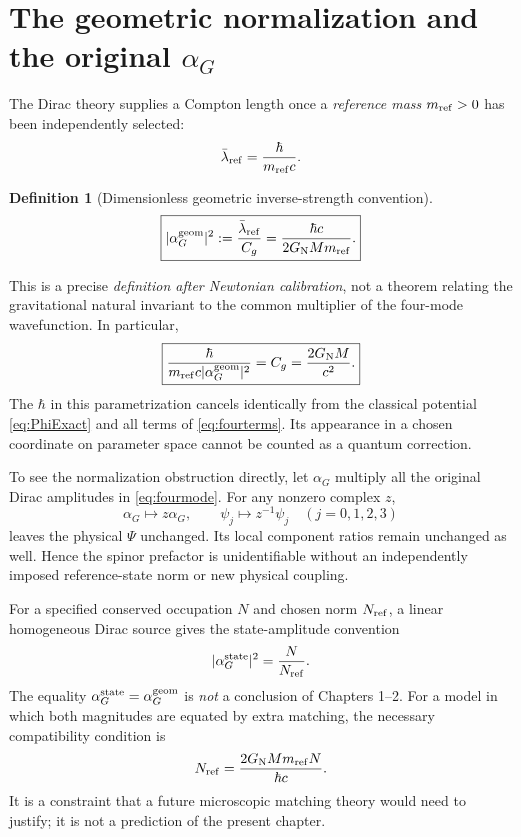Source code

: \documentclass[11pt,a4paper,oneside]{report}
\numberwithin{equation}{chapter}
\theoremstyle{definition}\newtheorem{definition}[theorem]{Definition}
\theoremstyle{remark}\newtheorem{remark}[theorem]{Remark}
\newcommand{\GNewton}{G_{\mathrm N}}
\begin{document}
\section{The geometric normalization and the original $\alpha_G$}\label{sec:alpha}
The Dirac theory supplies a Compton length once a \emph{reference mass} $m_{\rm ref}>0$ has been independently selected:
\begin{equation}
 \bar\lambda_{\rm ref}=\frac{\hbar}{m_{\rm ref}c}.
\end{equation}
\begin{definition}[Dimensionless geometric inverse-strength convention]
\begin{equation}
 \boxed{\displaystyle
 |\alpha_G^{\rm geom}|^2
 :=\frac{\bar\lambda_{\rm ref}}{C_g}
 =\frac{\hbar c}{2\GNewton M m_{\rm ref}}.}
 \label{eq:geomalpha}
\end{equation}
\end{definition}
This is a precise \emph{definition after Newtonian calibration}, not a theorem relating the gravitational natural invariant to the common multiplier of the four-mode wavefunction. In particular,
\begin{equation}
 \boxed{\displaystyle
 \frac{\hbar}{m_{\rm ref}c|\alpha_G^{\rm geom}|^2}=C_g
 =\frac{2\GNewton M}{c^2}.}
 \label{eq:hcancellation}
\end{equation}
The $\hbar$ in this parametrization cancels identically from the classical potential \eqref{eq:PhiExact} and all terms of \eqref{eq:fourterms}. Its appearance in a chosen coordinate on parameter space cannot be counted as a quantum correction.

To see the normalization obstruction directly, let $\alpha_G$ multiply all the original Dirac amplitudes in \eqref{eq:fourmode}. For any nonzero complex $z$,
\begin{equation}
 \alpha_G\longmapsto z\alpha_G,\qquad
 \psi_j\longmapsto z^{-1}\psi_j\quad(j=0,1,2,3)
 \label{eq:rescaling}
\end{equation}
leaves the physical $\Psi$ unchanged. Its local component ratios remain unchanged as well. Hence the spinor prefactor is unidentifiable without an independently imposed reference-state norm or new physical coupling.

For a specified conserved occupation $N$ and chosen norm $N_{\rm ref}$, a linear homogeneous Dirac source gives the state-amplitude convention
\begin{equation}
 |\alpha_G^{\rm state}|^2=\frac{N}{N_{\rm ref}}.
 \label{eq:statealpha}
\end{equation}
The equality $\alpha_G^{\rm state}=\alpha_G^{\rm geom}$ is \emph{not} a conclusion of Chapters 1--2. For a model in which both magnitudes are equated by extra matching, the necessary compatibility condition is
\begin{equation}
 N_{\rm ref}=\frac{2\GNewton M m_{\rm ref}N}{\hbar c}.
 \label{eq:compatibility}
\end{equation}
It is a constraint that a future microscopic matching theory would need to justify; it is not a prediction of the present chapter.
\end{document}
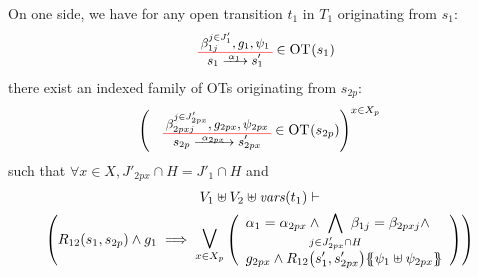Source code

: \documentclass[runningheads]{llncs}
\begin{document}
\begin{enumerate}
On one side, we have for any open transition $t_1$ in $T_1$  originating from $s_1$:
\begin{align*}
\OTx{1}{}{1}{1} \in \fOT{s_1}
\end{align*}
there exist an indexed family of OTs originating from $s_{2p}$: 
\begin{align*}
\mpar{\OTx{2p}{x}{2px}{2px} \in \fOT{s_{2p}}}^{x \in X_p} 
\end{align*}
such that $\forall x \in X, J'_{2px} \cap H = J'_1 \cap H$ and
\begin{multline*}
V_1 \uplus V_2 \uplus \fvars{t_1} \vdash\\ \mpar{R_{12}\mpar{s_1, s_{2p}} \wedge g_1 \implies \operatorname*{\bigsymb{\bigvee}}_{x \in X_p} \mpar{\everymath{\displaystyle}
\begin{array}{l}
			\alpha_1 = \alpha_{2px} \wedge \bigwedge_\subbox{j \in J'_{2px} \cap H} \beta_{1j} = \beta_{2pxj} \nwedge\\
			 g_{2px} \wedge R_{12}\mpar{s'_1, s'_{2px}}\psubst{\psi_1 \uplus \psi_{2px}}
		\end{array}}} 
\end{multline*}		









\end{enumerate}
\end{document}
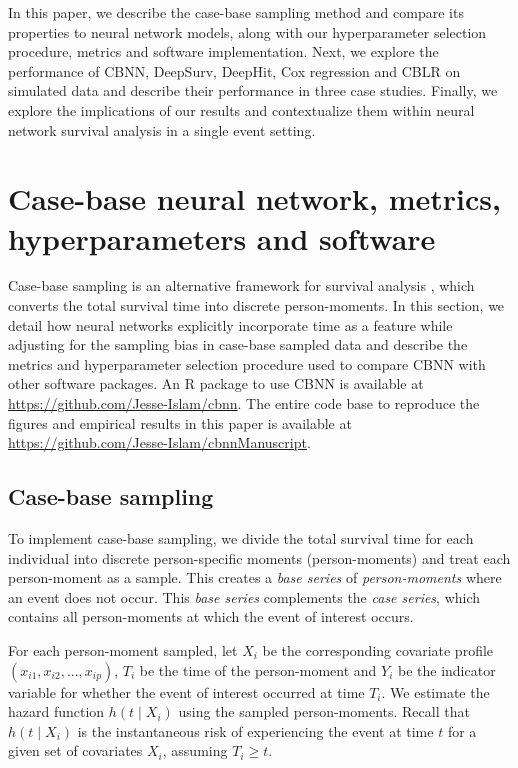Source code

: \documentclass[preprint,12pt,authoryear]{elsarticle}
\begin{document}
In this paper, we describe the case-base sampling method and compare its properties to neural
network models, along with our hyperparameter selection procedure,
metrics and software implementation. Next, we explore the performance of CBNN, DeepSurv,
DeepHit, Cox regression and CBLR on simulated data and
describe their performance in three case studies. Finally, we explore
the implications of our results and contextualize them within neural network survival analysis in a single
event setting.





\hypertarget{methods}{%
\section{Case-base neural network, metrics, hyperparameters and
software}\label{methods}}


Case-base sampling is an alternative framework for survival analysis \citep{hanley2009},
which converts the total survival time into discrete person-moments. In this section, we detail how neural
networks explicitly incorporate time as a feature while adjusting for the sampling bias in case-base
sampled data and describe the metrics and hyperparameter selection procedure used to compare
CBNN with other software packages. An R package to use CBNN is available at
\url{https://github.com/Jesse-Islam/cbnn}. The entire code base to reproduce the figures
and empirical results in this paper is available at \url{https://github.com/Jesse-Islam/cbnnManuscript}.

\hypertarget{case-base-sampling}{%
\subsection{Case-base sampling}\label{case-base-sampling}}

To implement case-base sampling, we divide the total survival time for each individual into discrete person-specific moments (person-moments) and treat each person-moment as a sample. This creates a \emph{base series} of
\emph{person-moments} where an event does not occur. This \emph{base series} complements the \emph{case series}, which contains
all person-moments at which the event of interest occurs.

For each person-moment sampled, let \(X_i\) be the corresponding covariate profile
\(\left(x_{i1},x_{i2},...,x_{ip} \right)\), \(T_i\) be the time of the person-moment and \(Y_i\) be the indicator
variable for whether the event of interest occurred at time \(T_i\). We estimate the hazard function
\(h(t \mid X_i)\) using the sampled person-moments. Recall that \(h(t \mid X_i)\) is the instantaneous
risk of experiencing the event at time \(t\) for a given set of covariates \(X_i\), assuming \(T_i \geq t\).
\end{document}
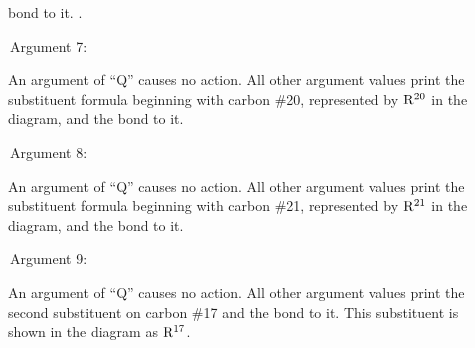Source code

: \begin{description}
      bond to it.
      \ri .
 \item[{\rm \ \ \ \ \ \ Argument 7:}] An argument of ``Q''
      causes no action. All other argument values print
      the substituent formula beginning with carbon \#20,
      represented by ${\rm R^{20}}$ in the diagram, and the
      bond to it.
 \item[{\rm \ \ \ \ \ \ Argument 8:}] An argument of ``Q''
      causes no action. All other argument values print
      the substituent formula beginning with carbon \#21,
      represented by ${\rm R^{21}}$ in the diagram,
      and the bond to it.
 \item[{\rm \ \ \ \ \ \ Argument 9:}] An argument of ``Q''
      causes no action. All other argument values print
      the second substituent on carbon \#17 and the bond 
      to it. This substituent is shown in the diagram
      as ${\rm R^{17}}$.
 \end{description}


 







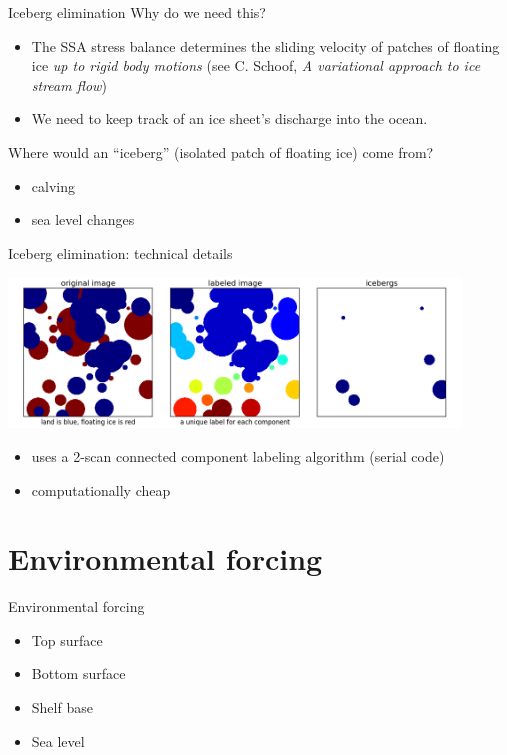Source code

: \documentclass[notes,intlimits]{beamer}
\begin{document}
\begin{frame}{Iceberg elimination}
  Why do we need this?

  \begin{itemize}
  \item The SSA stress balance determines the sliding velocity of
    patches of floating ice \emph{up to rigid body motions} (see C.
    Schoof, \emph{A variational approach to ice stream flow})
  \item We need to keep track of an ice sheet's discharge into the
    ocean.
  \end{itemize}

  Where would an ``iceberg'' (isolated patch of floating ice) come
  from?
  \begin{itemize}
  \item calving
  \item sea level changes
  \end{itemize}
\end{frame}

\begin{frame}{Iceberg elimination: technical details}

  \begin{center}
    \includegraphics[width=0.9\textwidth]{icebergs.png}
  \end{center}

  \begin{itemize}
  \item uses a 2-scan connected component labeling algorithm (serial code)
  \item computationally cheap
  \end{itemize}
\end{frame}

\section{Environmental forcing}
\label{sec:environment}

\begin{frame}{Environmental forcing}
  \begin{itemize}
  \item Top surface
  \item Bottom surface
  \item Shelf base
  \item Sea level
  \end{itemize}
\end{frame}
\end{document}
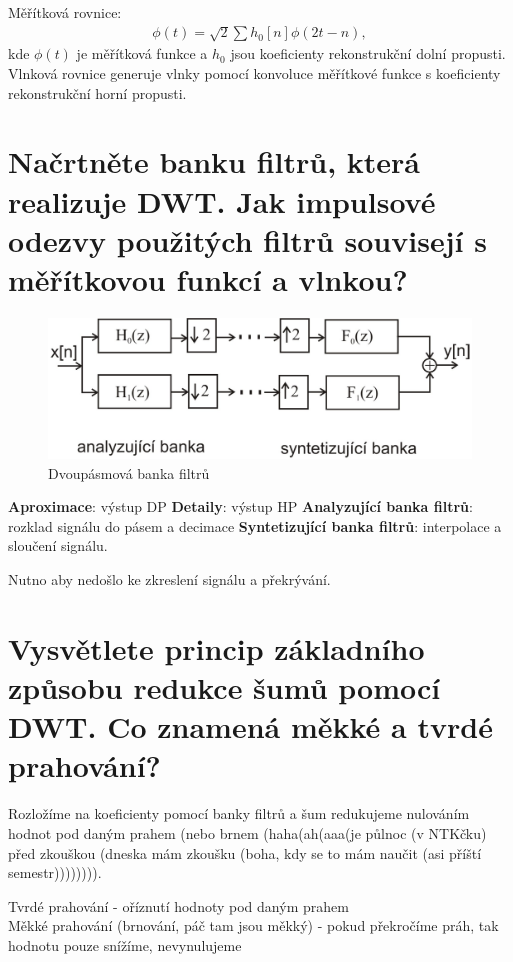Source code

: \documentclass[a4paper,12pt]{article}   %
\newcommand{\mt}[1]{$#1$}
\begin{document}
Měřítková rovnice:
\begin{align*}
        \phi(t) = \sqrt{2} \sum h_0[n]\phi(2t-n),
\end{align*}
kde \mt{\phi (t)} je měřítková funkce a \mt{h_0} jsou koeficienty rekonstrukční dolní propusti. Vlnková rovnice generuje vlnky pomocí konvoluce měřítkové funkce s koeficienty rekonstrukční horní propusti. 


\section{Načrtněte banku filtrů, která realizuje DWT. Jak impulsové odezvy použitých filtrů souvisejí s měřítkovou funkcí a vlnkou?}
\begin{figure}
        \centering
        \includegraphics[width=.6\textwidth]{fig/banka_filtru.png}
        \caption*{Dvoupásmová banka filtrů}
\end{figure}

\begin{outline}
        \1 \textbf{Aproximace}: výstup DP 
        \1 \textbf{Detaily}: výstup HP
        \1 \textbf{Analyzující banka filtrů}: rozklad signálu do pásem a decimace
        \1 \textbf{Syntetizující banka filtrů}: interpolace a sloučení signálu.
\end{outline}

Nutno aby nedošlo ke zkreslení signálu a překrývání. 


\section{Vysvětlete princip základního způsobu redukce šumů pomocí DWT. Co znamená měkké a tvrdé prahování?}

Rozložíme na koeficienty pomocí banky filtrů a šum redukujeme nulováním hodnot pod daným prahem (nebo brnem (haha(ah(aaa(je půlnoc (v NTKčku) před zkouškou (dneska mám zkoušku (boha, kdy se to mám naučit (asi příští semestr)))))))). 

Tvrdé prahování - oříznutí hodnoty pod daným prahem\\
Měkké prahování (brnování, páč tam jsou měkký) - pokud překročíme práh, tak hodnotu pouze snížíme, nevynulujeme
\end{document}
::::::::
▶ **WHAT NEEDS TO BE DONE**:
Using the material above, count the lines containing the word "surface". Reply with the number alone.

▶ **SOLUTION TO THIS PROBLEM**:
2